Heraa Khan
Zameen Aur Aasman, Mitti, Entwined
August 2024 - November 2024
Location
Edmonton
Heraa Khan is a Pakistani visual artist currently living and working in amiskwacîwâskahikan, Treaty 6 Territory. She began her artistic journey studying the traditional Indo-Persian practice of miniature painting. Heraa holds a BFA from the National College of Arts in Lahore and an MFA from the University of British Columbia, Canada. Her diverse practice includes painting, drawing, digital animation, and film. Her work has been exhibited in the USA, Canada, UK, Iran, Pakistan, and France. She is grateful for the support of the Edmonton Arts Council, the Elizabeth Greenshields Foundation, and the Ruth Katzman Scholarship.
Artist statement
The theme that framed the residency was Comforting Illusions. Through my artistic practice, I investigate how human desires for control and order impact the natural world. I explored how illusion can both conceal and reveal, uncovering the intricate relationship between identity, land, and history. This exploration directly informs my work:
The grid, a reflection of human desire and our need to impose order. Yet, nature cannot be contained. It slips through the cracks, fragments, and flows beyond the boundaries we set. It exists in its own rhythms, untamed and free.
This tension unfolds within the forms I paint. The land beneath our feet—what once was and what will never be. Plants, animals, and the earth itself twist and turn in delicate balance, between the land we claim and the wild that persists.
With each stroke, I paint with the earth itself, using natural pigments that speak of place, history, and identity.
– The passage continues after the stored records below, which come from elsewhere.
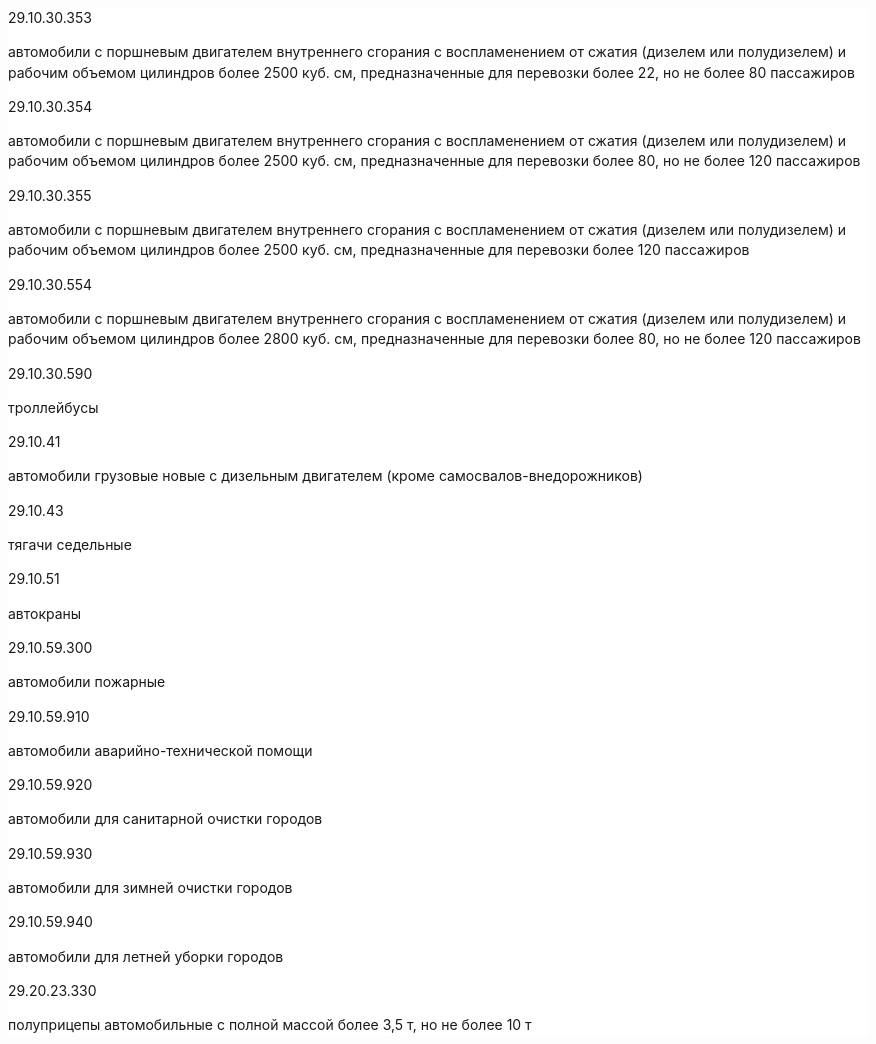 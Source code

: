 </tr>
<tr>
<td><p>29.10.30.353</p></td>
<td><p>автомобили с поршневым двигателем внутреннего сгорания с воспламенением от сжатия (дизелем или полудизелем) и рабочим объемом цилиндров более 2500 куб. см, предназначенные для перевозки более 22, но не более 80 пассажиров </p></td>
</tr>
<tr>
<td><p>29.10.30.354</p></td>
<td><p>автомобили с поршневым двигателем внутреннего сгорания с воспламенением от сжатия (дизелем или полудизелем) и рабочим объемом цилиндров более 2500 куб. см, предназначенные для перевозки более 80, но не более 120 пассажиров </p></td>
</tr>
<tr>
<td><p>29.10.30.355</p></td>
<td><p>автомобили с поршневым двигателем внутреннего сгорания с воспламенением от сжатия (дизелем или полудизелем) и рабочим объемом цилиндров более 2500 куб. см, предназначенные для перевозки более 120 пассажиров </p></td>
</tr>
<tr>
<td><p>29.10.30.554</p></td>
<td><p>автомобили с поршневым двигателем внутреннего сгорания с воспламенением от сжатия (дизелем или полудизелем) и рабочим объемом цилиндров более 2800 куб. см, предназначенные для перевозки более 80, но не более 120 пассажиров </p></td>
</tr>
<tr>
<td><p>29.10.30.590</p></td>
<td><p>троллейбусы </p></td>
</tr>
<tr>
<td><p>29.10.41</p></td>
<td><p>автомобили грузовые новые с дизельным двигателем (кроме самосвалов-внедорожников) </p></td>
</tr>
<tr>
<td><p>29.10.43</p></td>
<td><p>тягачи седельные </p></td>
</tr>
<tr>
<td><p>29.10.51</p></td>
<td><p>автокраны </p></td>
</tr>
<tr>
<td><p>29.10.59.300</p></td>
<td><p>автомобили пожарные </p></td>
</tr>
<tr>
<td><p>29.10.59.910</p></td>
<td><p>автомобили аварийно-технической помощи </p></td>
</tr>
<tr>
<td><p>29.10.59.920</p></td>
<td><p>автомобили для санитарной очистки городов</p></td>
</tr>
<tr>
<td><p>29.10.59.930</p></td>
<td><p>автомобили для зимней очистки городов </p></td>
</tr>
<tr>
<td><p>29.10.59.940</p></td>
<td><p>автомобили для летней уборки городов </p></td>
</tr>
<tr>
<td><p>29.20.23.330</p></td>
<td><p>полуприцепы автомобильные с полной массой более 3,5 т, но не более 10 т </p></td> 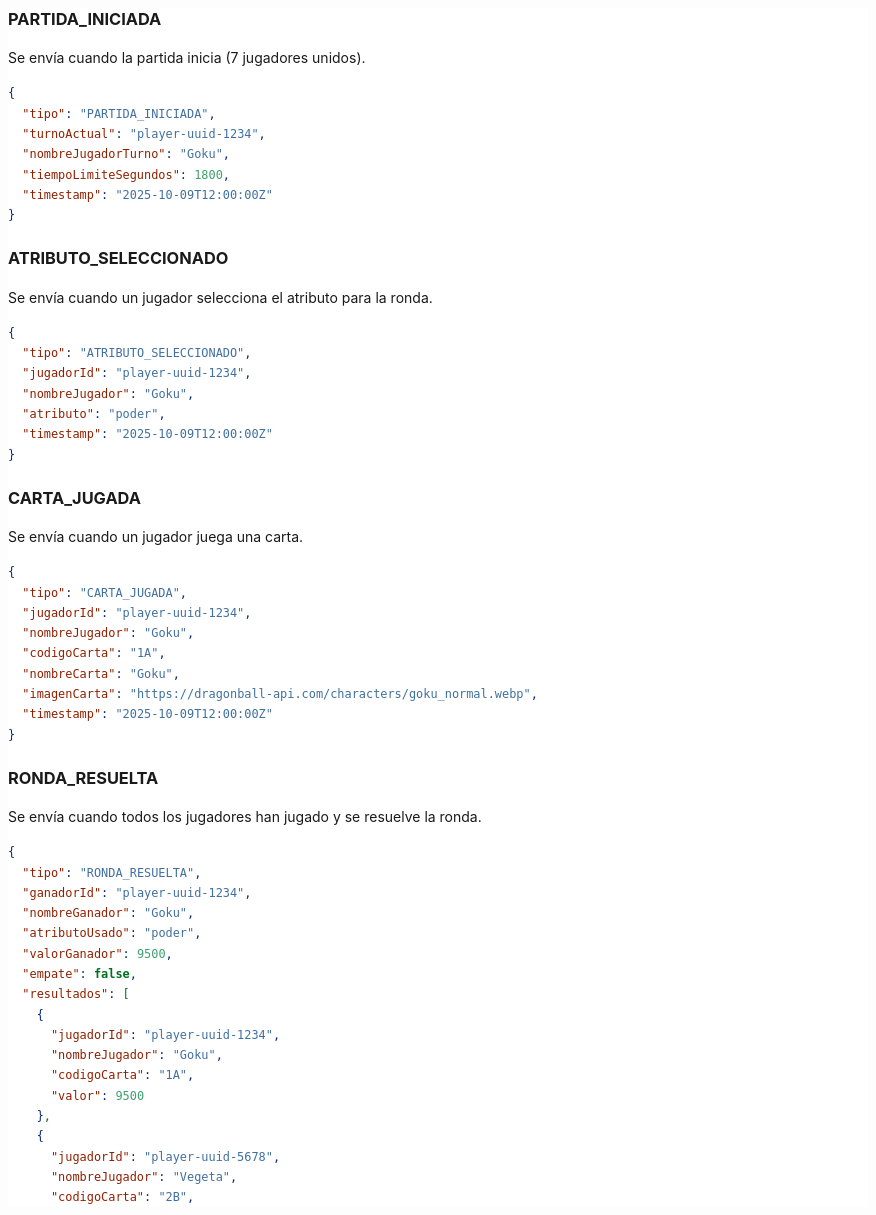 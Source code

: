### PARTIDA_INICIADA

Se envía cuando la partida inicia (7 jugadores unidos).

```json
{
  "tipo": "PARTIDA_INICIADA",
  "turnoActual": "player-uuid-1234",
  "nombreJugadorTurno": "Goku",
  "tiempoLimiteSegundos": 1800,
  "timestamp": "2025-10-09T12:00:00Z"
}
```

### ATRIBUTO_SELECCIONADO

Se envía cuando un jugador selecciona el atributo para la ronda.

```json
{
  "tipo": "ATRIBUTO_SELECCIONADO",
  "jugadorId": "player-uuid-1234",
  "nombreJugador": "Goku",
  "atributo": "poder",
  "timestamp": "2025-10-09T12:00:00Z"
}
```

### CARTA_JUGADA

Se envía cuando un jugador juega una carta.

```json
{
  "tipo": "CARTA_JUGADA",
  "jugadorId": "player-uuid-1234",
  "nombreJugador": "Goku",
  "codigoCarta": "1A",
  "nombreCarta": "Goku",
  "imagenCarta": "https://dragonball-api.com/characters/goku_normal.webp",
  "timestamp": "2025-10-09T12:00:00Z"
}
```

### RONDA_RESUELTA

Se envía cuando todos los jugadores han jugado y se resuelve la ronda.

```json
{
  "tipo": "RONDA_RESUELTA",
  "ganadorId": "player-uuid-1234",
  "nombreGanador": "Goku",
  "atributoUsado": "poder",
  "valorGanador": 9500,
  "empate": false,
  "resultados": [
    {
      "jugadorId": "player-uuid-1234",
      "nombreJugador": "Goku",
      "codigoCarta": "1A",
      "valor": 9500
    },
    {
      "jugadorId": "player-uuid-5678",
      "nombreJugador": "Vegeta",
      "codigoCarta": "2B",
``` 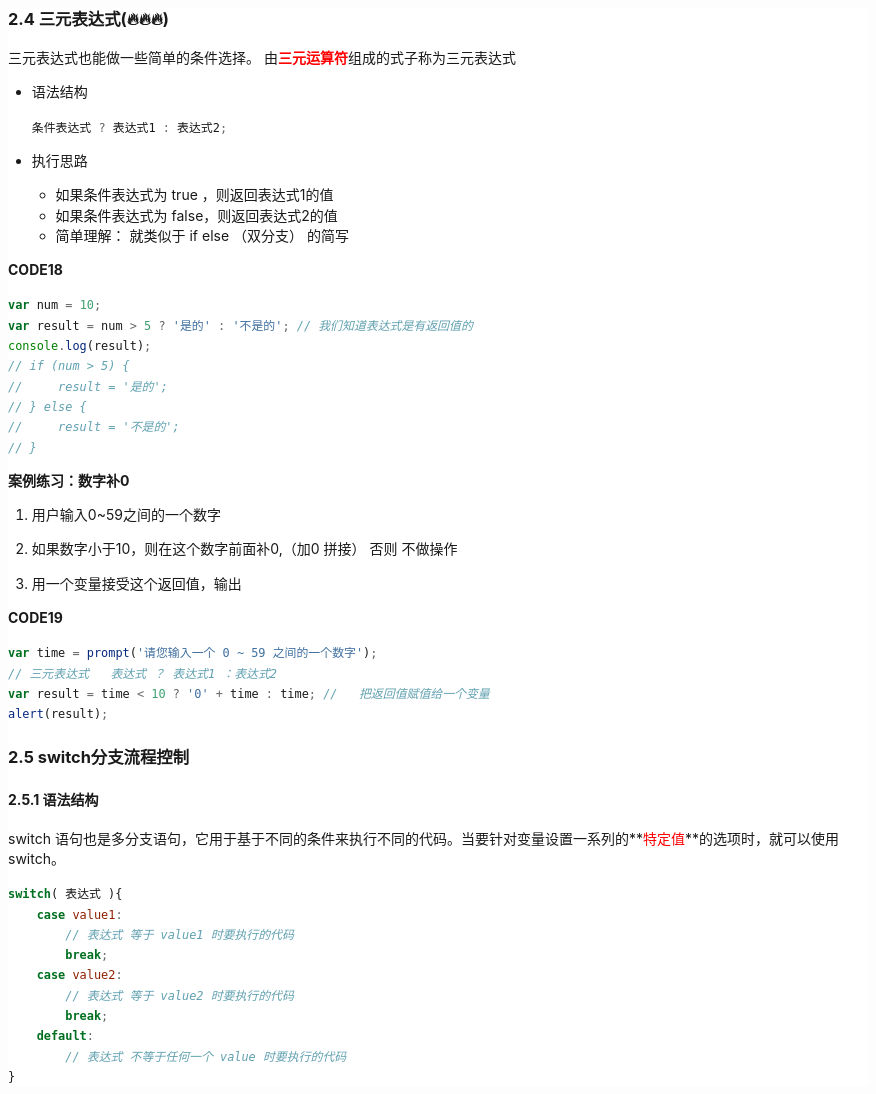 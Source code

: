 

### 2.4 三元表达式(🔥🔥🔥)

三元表达式也能做一些简单的条件选择。 由<span style="color: red">**三元运算符**</span>组成的式子称为三元表达式

- 语法结构

  ```js
  条件表达式 ? 表达式1 : 表达式2;
  ```

- 执行思路

  - 如果条件表达式为 true ，则返回表达式1的值
  - 如果条件表达式为 false，则返回表达式2的值
  - 简单理解： 就类似于  if  else （双分支） 的简写

**CODE18**

```js
var num = 10;
var result = num > 5 ? '是的' : '不是的'; // 我们知道表达式是有返回值的
console.log(result);
// if (num > 5) {
//     result = '是的';
// } else {
//     result = '不是的';
// }
```

**案例练习：数字补0**

1. 用户输入0~59之间的一个数字

2. 如果数字小于10，则在这个数字前面补0,（加0 拼接） 否则  不做操作

3. 用一个变量接受这个返回值，输出

**CODE19**

```js
var time = prompt('请您输入一个 0 ~ 59 之间的一个数字');
// 三元表达式   表达式 ？ 表达式1 ：表达式2 
var result = time < 10 ? '0' + time : time; //   把返回值赋值给一个变量
alert(result);
```

### 2.5 switch分支流程控制

#### 2.5.1 语法结构

switch 语句也是多分支语句，它用于基于不同的条件来执行不同的代码。当要针对变量设置一系列的**<font color='red'>特定值</font>**的选项时，就可以使用 switch。

```js
switch( 表达式 ){ 
    case value1:
        // 表达式 等于 value1 时要执行的代码
        break;
    case value2:
        // 表达式 等于 value2 时要执行的代码
        break;
    default:
        // 表达式 不等于任何一个 value 时要执行的代码
}
```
Qalam, my paintbrushes, crafted from the land, hold the essence of what they meet. Each mark is an intimate conversation between hand and earth, between the human and the non-human. Through these marks, I seek connection—between the familiar and the unknown, between the tangible and the intangible.
Layers of tea become a living, evolving memory. Their rich, earthy tones, aroma and texture, reminiscent of my culture. As it seeps into the surface, it mirrors the way nature accumulates—patiently asserting its presence over time, even as we build and divide.
The works created during the residency are an exploration of home, land, and self. They reflect on how we, like the earth, are always shifting, always becoming, never fixed. Our identity, shaped by the places we come from, the places we move to, and the spaces in between, is as fluid as the land beneath our feet. We are always finding our place, always learning to exist within the ever-changing cycles of nature.